Evaluation of the effect of the aqueous extract on the onset, frequency and quantity of excretion of stools in non-constipated rats

It was assessed using the method reported by Mikhail et al., (2015) [16]. This method consists in evaluating beforehand the properties of a plant supposed to be laxative. For this, five (5) groups of five (5) rats each were formed and treated orally with different doses of distilled water (negative control group 1: 1 ml/100g of distilled water); castor oil (positive control: 2 ml/rat) and the aqueous extract of the recipe (125, 250 and 500 mg/kg).

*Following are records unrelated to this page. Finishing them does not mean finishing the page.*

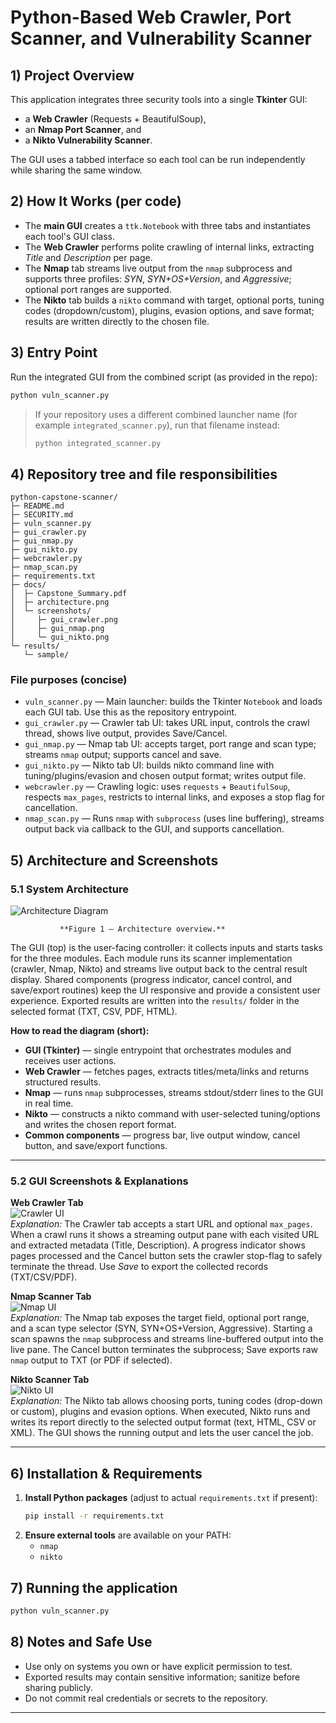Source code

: # Python-Based Web Crawler, Port Scanner, and Vulnerability Scanner

## 1) Project Overview
This application integrates three security tools into a single **Tkinter** GUI:
- a **Web Crawler** (Requests + BeautifulSoup),
- an **Nmap Port Scanner**, and
- a **Nikto Vulnerability Scanner**.

The GUI uses a tabbed interface so each tool can be run independently while sharing the same window.

## 2) How It Works (per code)
- The **main GUI** creates a `ttk.Notebook` with three tabs and instantiates each tool's GUI class.
- The **Web Crawler** performs polite crawling of internal links, extracting *Title* and *Description* per page.
- The **Nmap** tab streams live output from the `nmap` subprocess and supports three profiles: *SYN*, *SYN+OS+Version*, and *Aggressive*; optional port ranges are supported.
- The **Nikto** tab builds a `nikto` command with target, optional ports, tuning codes (dropdown/custom), plugins, evasion options, and save format; results are written directly to the chosen file.

## 3) Entry Point
Run the integrated GUI from the combined script (as provided in the repo):
```bash
python vuln_scanner.py
```
> If your repository uses a different combined launcher name (for example `integrated_scanner.py`), run that filename instead:
> ```bash
> python integrated_scanner.py
> ```

## 4) Repository tree and file responsibilities
```
python-capstone-scanner/
├─ README.md                      
├─ SECURITY.md                    
├─ vuln_scanner.py               
├─ gui_crawler.py                 
├─ gui_nmap.py                    
├─ gui_nikto.py                  
├─ webcrawler.py                  
├─ nmap_scan.py                   
├─ requirements.txt              
├─ docs/
│  ├─ Capstone_Summary.pdf        
│  ├─ architecture.png            
│  └─ screenshots/
│     ├─ gui_crawler.png          
│     ├─ gui_nmap.png             
│     └─ gui_nikto.png            
└─ results/
   └─ sample/                    
```

### File purposes (concise)
- `vuln_scanner.py` — Main launcher: builds the Tkinter `Notebook` and loads each GUI tab. Use this as the repository entrypoint.
- `gui_crawler.py` — Crawler tab UI: takes URL input, controls the crawl thread, shows live output, provides Save/Cancel.
- `gui_nmap.py` — Nmap tab UI: accepts target, port range and scan type; streams `nmap` output; supports cancel and save.
- `gui_nikto.py` — Nikto tab UI: builds nikto command line with tuning/plugins/evasion and chosen output format; writes output file.
- `webcrawler.py` — Crawling logic: uses `requests` + `BeautifulSoup`, respects `max_pages`, restricts to internal links, and exposes a stop flag for cancellation.
- `nmap_scan.py` — Runs `nmap` with `subprocess` (uses line buffering), streams output back via callback to the GUI, and supports cancellation.

## 5) Architecture and Screenshots

### 5.1 System Architecture
![Architecture Diagram](docs/architecture.png)

               **Figure 1 — Architecture overview.**  
               
The GUI (top) is the user-facing controller: it collects inputs and starts tasks for the three modules. Each module runs its scanner implementation (crawler, Nmap, Nikto) and streams live output back to the central result display. Shared components (progress indicator, cancel control, and save/export routines) keep the UI responsive and provide a consistent user experience. Exported results are written into the `results/` folder in the selected format (TXT, CSV, PDF, HTML).

**How to read the diagram (short):**
- **GUI (Tkinter)** — single entrypoint that orchestrates modules and receives user actions.  
- **Web Crawler** — fetches pages, extracts titles/meta/links and returns structured results.  
- **Nmap** — runs `nmap` subprocesses, streams stdout/stderr lines to the GUI in real time.  
- **Nikto** — constructs a nikto command with user-selected tuning/options and writes the chosen report format.  
- **Common components** — progress bar, live output window, cancel button, and save/export functions.

---

### 5.2 GUI Screenshots & Explanations

**Web Crawler Tab**  
![Crawler UI](docs/screenshots/gui_crawler.png)  
*Explanation:* The Crawler tab accepts a start URL and optional `max_pages`. When a crawl runs it shows a streaming output pane with each visited URL and extracted metadata (Title, Description). A progress indicator shows pages processed and the Cancel button sets the crawler stop-flag to safely terminate the thread. Use *Save* to export the collected records (TXT/CSV/PDF).

**Nmap Scanner Tab**  
![Nmap UI](docs/screenshots/gui_nmap.png)  
*Explanation:* The Nmap tab exposes the target field, optional port range, and a scan type selector (SYN, SYN+OS+Version, Aggressive). Starting a scan spawns the `nmap` subprocess and streams line-buffered output into the live pane. The Cancel button terminates the subprocess; Save exports raw `nmap` output to TXT (or PDF if selected).

**Nikto Scanner Tab**  
![Nikto UI](docs/screenshots/gui_nikto.png)  
*Explanation:* The Nikto tab allows choosing ports, tuning codes (drop-down or custom), plugins and evasion options. When executed, Nikto runs and writes its report directly to the selected output format (text, HTML, CSV or XML). The GUI shows the running output and lets the user cancel the job.

---

## 6) Installation & Requirements
1. **Install Python packages** (adjust to actual `requirements.txt` if present):
   ```bash
   pip install -r requirements.txt
   ```
2. **Ensure external tools** are available on your PATH:
   - `nmap`
   - `nikto`

## 7) Running the application
```bash
python vuln_scanner.py
```

## 8) Notes and Safe Use
- Use only on systems you own or have explicit permission to test.
- Exported results may contain sensitive information; sanitize before sharing publicly.
- Do not commit real credentials or secrets to the repository.

---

After administration tests, the animals were placed in metabolic cages for observation. During this observation, the onset (the minimum time the animal takes to make stools), the frequency and the quantity of stool emission were evaluated for 8 h.

Evaluation of the effect of the aqueous extract of the recipe on loperamide-induced constipation

The method reported by Elion Itou et al., (2023) [17] was used. Prior to the induction of constipation, the normals were observed for seven (7) days in the metabolite cages. During these seven days, they were fed standard food and water. Thus, food consumption, fluid intake, number of faecal pellets, water content of pellets, weight of pellets and twenty-four (24) hour weight gain were determined. Water content was calculated as the difference between the dry weight and the wet weight of the stool. After this observation, constipation was induced in all these animals by oral administration of loperamide hydrochloride (5 mg/kg body weight in 0.9 % sodium chloride) for three days. The same parameters as before were observed. Animals showing signs of constipation (presence of hard or dry stools) were selected and divided into five (5) groups of five (5) rats each treated for one week (07 d) with different doses of water distilled (negative control group: 1 ml/100g); castor oil (positive control: 2 ml/rat) and the aqueous extract of the recipe (125, 250 and 500 mg/kg). After oral administration of the products, the animals were placed individually in the metabolic cages for eight hours (8^th) for observation. Thus, food consumption, fluid intake, fecal pellet count, pellet water content, pellet weight, and twenty-four 24 h weight gain were determined for the duration of the experiment (07 d). After 7 d of treatment, the blood of each rat was taken by puncture in the retro-orbital sinus at the level of the eye, and put in dry tubes then centrifuged using a centrifuge (3000 thousand revolutions/30 min) in order to to measure some biochemical parameters: Alkaline phosphatas (ALP), Aspartate amino transferase (ASAT), ALAT (alanine-amino-transferase), Glycemia, Total cholesterol, LDH (lactate deshydrogenase), HDL (high-density lipoprotein), Creatinemia and Triglycerides. In addition, this blood was also used to measure prostaglandin E₂ and nitric oxide (NO).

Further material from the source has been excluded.